Saved data entries -

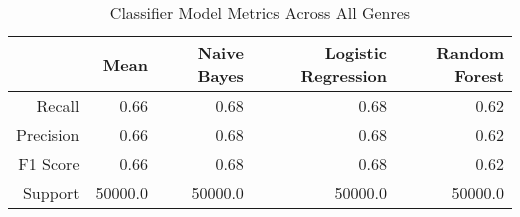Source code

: \begin{table}[h]
    \centering
    \begin{tabular}{r|r|r|r|r}
         & Mean & Naive Bayes & Logistic Regression & Random Forest \\\hline
        Recall     & 0.66 & 0.68 & 0.68 & 0.62 \\
        Precision  & 0.66 & 0.68 & 0.68 & 0.62 \\
        F1 Score   & 0.66 & 0.68 & 0.68 & 0.62 \\
        Support    & 50000.0 & 50000.0 & 50000.0 & 50000.0
\end{tabular}
    \caption{Classifier Model Metrics Across All Genres}
    \label{tab:mode_aggregation_metrics_table}
\end{table}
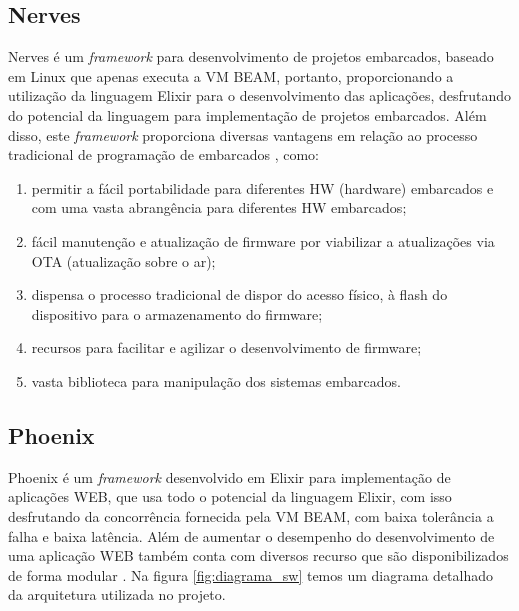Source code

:\documentclass[../../layout.tex]{subfiles}
\begin{document}
\subsection{Nerves}

\hspace*{3em}Nerves é um \emph{framework} para desenvolvimento de projetos embarcados, baseado em Linux que apenas executa a VM BEAM, portanto, proporcionando a utilização da linguagem Elixir para o desenvolvimento das aplicações,  desfrutando do potencial da linguagem para implementação de projetos embarcados. Além disso, este \emph{framework} proporciona diversas vantagens em relação ao processo tradicional de programação de embarcados \cite{nerves}, como:

\begin{enumerate}[label=\alph*)]
\itemsep0em
    \item permitir a fácil portabilidade para diferentes HW (hardware) embarcados e com uma vasta abrangência para diferentes HW embarcados;
    \item fácil manutenção e atualização de firmware por viabilizar a atualizações via OTA (atualização sobre o ar);
    \item dispensa o processo tradicional de dispor do acesso físico, à flash do dispositivo para o armazenamento do firmware;
    \item recursos para facilitar e agilizar o desenvolvimento de firmware;
    \item vasta biblioteca para manipulação dos sistemas embarcados.
\end{enumerate}

\subsection{Phoenix}

\hspace*{3em}Phoenix é um \emph{framework} desenvolvido em Elixir para implementação de aplicações WEB, que usa todo o potencial da linguagem Elixir, com isso desfrutando da concorrência fornecida pela VM BEAM, com baixa tolerância a falha e baixa latência.  Além de aumentar o desempenho do desenvolvimento de uma aplicação WEB também conta com diversos recurso que são disponibilizados de forma modular \cite{phoenix}. Na figura \ref{fig:diagrama_sw} temos um diagrama detalhado da arquitetura utilizada no projeto.
\end{document}
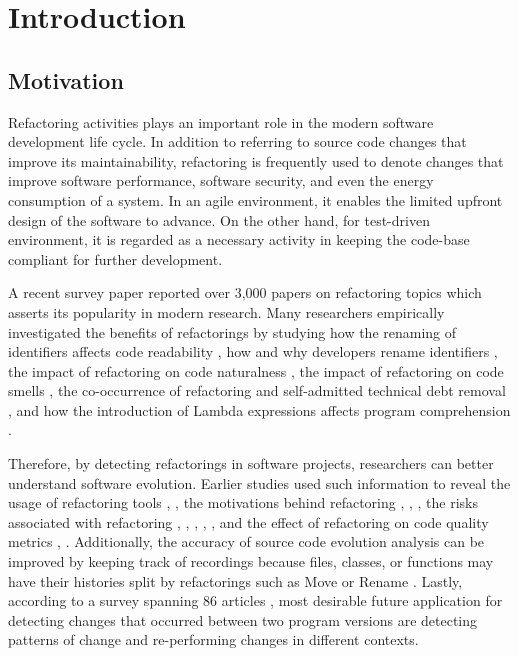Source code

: \documentclass[letterpaper,12pt,onecolumn,final]{report}
\begin{document}
\chapter{Introduction}
\section{Motivation}

Refactoring activities plays an important role in the modern software development life cycle. In addition to referring to source code changes that improve its maintainability, refactoring is frequently used to denote changes that improve software performance, software security, and even the energy consumption of a system. In an agile environment, it enables the limited upfront design of the software to advance. On the other hand, for test-driven environment, it is regarded as a necessary activity in keeping the code-base compliant for further development. 

A recent survey paper \cite{abid202030} reported over 3,000 papers on refactoring topics which asserts its popularity in modern research. Many researchers empirically investigated the benefits of refactorings by studying how the renaming of identifiers affects code readability \cite{fakhoury2019improving}, how and why developers rename identifiers \cite{peruma2018empirical}, the impact of refactoring on code naturalness \cite{lin2019impact}, the impact of refactoring on code smells \cite{cedrim2017understanding}, the co-occurrence of refactoring and self-admitted technical debt removal \cite{iammarino2019self}, and how the introduction of Lambda expressions affects program comprehension \cite{lucas2019does}.

Therefore, by detecting refactorings in software projects, researchers can better understand software evolution. Earlier studies used such information to reveal the usage of refactoring tools  \cite{MurphyHill2012}, \cite{Negara2013}, the motivations behind refactoring \cite{kim2012field}, \cite{kim2014empirical}, \cite{Silva2016}, the risks associated with refactoring \cite{kim2012field}, \cite{kim2014empirical}, \cite{kim2011empirical}, \cite{weissgerber2006refactorings}, \cite{bavota2012does}, and the effect of refactoring on code quality metrics \cite{kim2012field}, \cite{kim2014empirical}. Additionally, the accuracy of source code evolution analysis can be improved by keeping track of recordings because files, classes, or functions may have their histories split by refactorings such as Move or Rename \cite{hora2018assessing}. Lastly, according to a survey spanning 86 articles \cite{soetens2017changes}, most desirable future application for detecting changes that occurred between two program versions are detecting patterns of change and re-performing changes in different contexts.
\end{document}
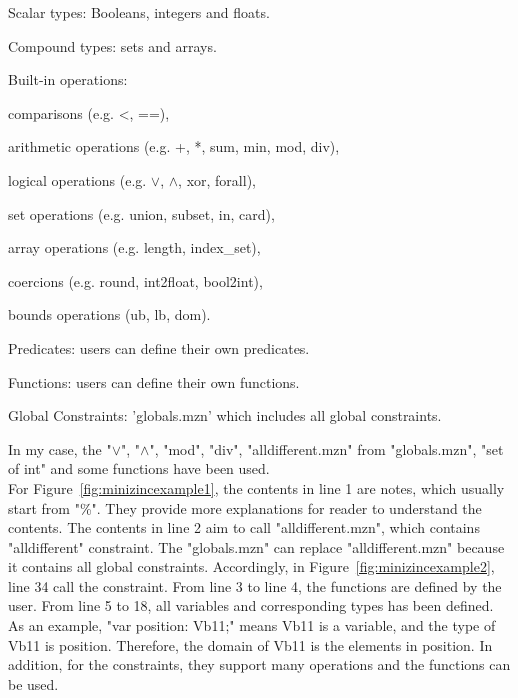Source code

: \begin{compactenum}
  \item Scalar types: Booleans, integers and floats.
  \item Compound types: sets and arrays.
  \item Built-in operations: 
  \begin{compactitem}
  \item comparisons (e.g. <, ==),
  \item arithmetic operations (e.g. +, *, sum, min, mod, div),
  \item logical operations (e.g. $\vee$, $\wedge$, xor, forall),
  \item set operations (e.g. union, subset, in, card),
  \item array operations (e.g. length, index\_set),
  \item coercions (e.g. round, int2float, bool2int), 
  \item bounds operations (ub, lb, dom).
  \end{compactitem}
  \item Predicates: users can define their own predicates.
  \item Functions: users can define their own functions.
  \item Global Constraints: 'globals.mzn' which includes all global constraints.
\end{compactenum}
In my case, the "$\vee$", "$\wedge$", "mod", "div", "alldifferent.mzn" from "globals.mzn", "set of int" and some functions have been used.\\
For Figure~\ref{fig:minizincexample1}, the contents in line 1 are notes, which usually start from "\%". They provide more explanations for reader to understand the contents. The contents in line 2 aim to call "alldifferent.mzn", which contains "alldifferent" constraint. The "globals.mzn" can replace "alldifferent.mzn" because it contains all global constraints. Accordingly, in Figure~\ref{fig:minizincexample2}, line 34 call the constraint. From line 3 to line 4, the functions are defined by the user. From line 5 to 18, all variables and corresponding types has been defined. As an example, "var position: Vb11;" means Vb11 is a variable, and the type of Vb11 is position. Therefore, the domain of Vb11 is the elements in position. In addition, for the constraints, they support many operations and the functions can be used.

What you have to do - Starting with the first line of the data above and ending with the line containing "Model Metrics Across", please restate every line exactly, leaving images out.

Solution to this task -
Source code

: \begin{table}[h]
    \centering
    \begin{tabular}{r|r|r|r|r}
         & Mean & Naive Bayes & Logistic Regression & Random Forest \\\hline
        Recall     & 0.66 & 0.68 & 0.68 & 0.62 \\
        Precision  & 0.66 & 0.68 & 0.68 & 0.62 \\
        F1 Score   & 0.66 & 0.68 & 0.68 & 0.62 \\
        Support    & 50000.0 & 50000.0 & 50000.0 & 50000.0
\end{tabular}
    \caption{Classifier Model Metrics Across All Genres}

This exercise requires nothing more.